Abortion Advocates Who Oppose Freedom of Speech for Pro-Lifers Won’t Like This Supreme Court Ruling

California pregnancy centers have had their day in high court.

And the verdict is good news for them.

By a vote of 5-4, the U.S. Supreme Court ruled that California can’t force medically licensed pregnancy centers, in the business of saving the unborn, to advertise that women can kill their babies and that taxpayers will pay for the deaths.

The California legislature forced pregnancy centers to post the following notice: “California has public programs that provide immediate free or low-cost access to comprehensive family planning services (including all FDA-approved methods of contraception), prenatal care, and abortion for eligible women.

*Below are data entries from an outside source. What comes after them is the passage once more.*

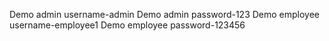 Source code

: Demo admin username-admin
Demo admin password-123
Demo employee username-employee1
Demo employee password-123456

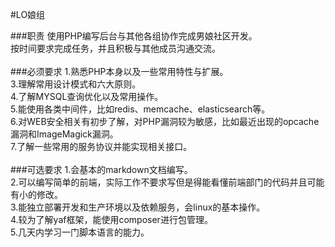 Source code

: #LO娘组

###职责
使用PHP编写后台与其他各组协作完成男娘社区开发。<br>
按时间要求完成任务，并且积极与其他成员沟通交流。<br><br>
###必须要求
1.熟悉PHP本身以及一些常用特性与扩展。<br>
3.理解常用设计模式和六大原则。<br>
4.了解MYSQL查询优化以及常用操作。<br>
5.能使用各类中间件，比如redis、memcache、elasticsearch等。<br>
6.对WEB安全相关有初步了解，对PHP漏洞较为敏感，比如最近出现的opcache漏洞和ImageMagick漏洞。<br>
7.了解一些常用的服务协议并能实现相关接口。<br><br>
###可选要求
1.会基本的markdown文档编写。<br>
2.可以编写简单的前端，实际工作不要求写但是得能看懂前端部门的代码并且可能有小的修改。<br>
3.能独立部署开发和生产环境以及依赖服务，会linux的基本操作。<br>
4.较为了解yaf框架，能使用composer进行包管理。<br>
5.几天内学习一门脚本语言的能力。<br><br>
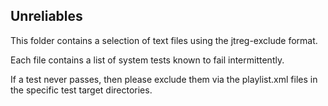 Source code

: ## Unreliables

This folder contains a selection of text files using the jtreg-exclude format.

Each file contains a list of system tests known to fail intermittently.

If a test never passes, then please exclude them via the playlist.xml files in the specific test target directories.

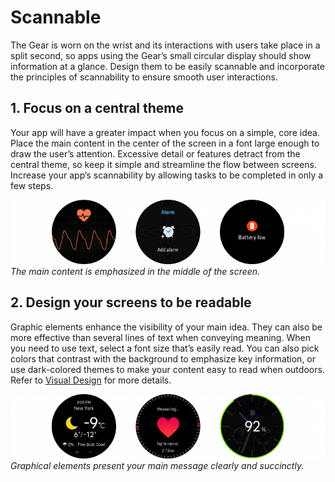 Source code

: # Scannable

The Gear is worn on the wrist and its interactions with users take place in a split second, so apps using the Gear’s small circular display should show information at a glance. Design them to be easily scannable and incorporate the principles of scannability to ensure smooth user interactions.

## 1. Focus on a central theme


Your app will have a greater impact when you focus on a simple, core idea. Place the main content in the center of the screen in a font large enough to draw the user’s attention. Excessive detail or features detract from the central theme, so keep it simple and streamline the flow between screens. Increase your app’s scannability by allowing tasks to be completed in only a few steps.



![](media/design_principle_1.1.1-850x174.png)  
*The main content is emphasized in the middle of the screen.*

## 2. Design your screens to be readable


Graphic elements enhance the visibility of your main idea. They can also be more effective than several lines of text when conveying meaning. When you need to use text, select a font size that’s easily read. You can also pick colors that contrast with the background to emphasize key information, or use dark-colored themes to make your content easy to read when outdoors. Refer to [Visual Design](../visual-design.md) for more details.



![](media/design_principle_1.1.2-850x174.png)  
*Graphical elements present your main message clearly and succinctly.*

To determine whether you qualify, contact the county social services office at [insert the telephone number].”

The U.S. Court of Appeals for the Ninth Circuit contended that the notice was narrowly drawn to achieve the state’s substantial interests in “safeguarding public health and fully informing Californians of the existence of publicly-funded medical services.”

But the Supreme Court shot it down. From Live Action News (emphasis added):

The court stated in its majority opinion, delivered by Justice Clarence Thomas, that “California could… inform the women about its services ‘without burdening a speaker with unwanted speech,’… most obviously through a public-information campaign.”

The Court noted:

The only justification [for the FACT Act] put forward by the state legislature was ensuring that pregnant women know when they are receiving medical care from licensed professionals, but California denied that the justification for the law was that women did not know what kind of facility they are entering when they go to a crisis pregnancy center. Even if the State had presented a non-hypothetical justification, the FACT Act unduly burdens protected speech. It imposes a government-scripted, speaker-based disclosure requirement that is wholly disconnected from the State’s informational interest. It requires covered facilities to post California’s precise notice, no matter what the facilities say on site or in their advertisements.

In addition:

… [T]he licensed notice is not limited to “purely factual and uncontroversial information about the terms under which . . . services will be available.” …The notice in no way relates to the services that licensed clinics provide. Instead, it requires these clinics to disclose information about state-sponsored services— including abortion, anything but an “uncontroversial” topic.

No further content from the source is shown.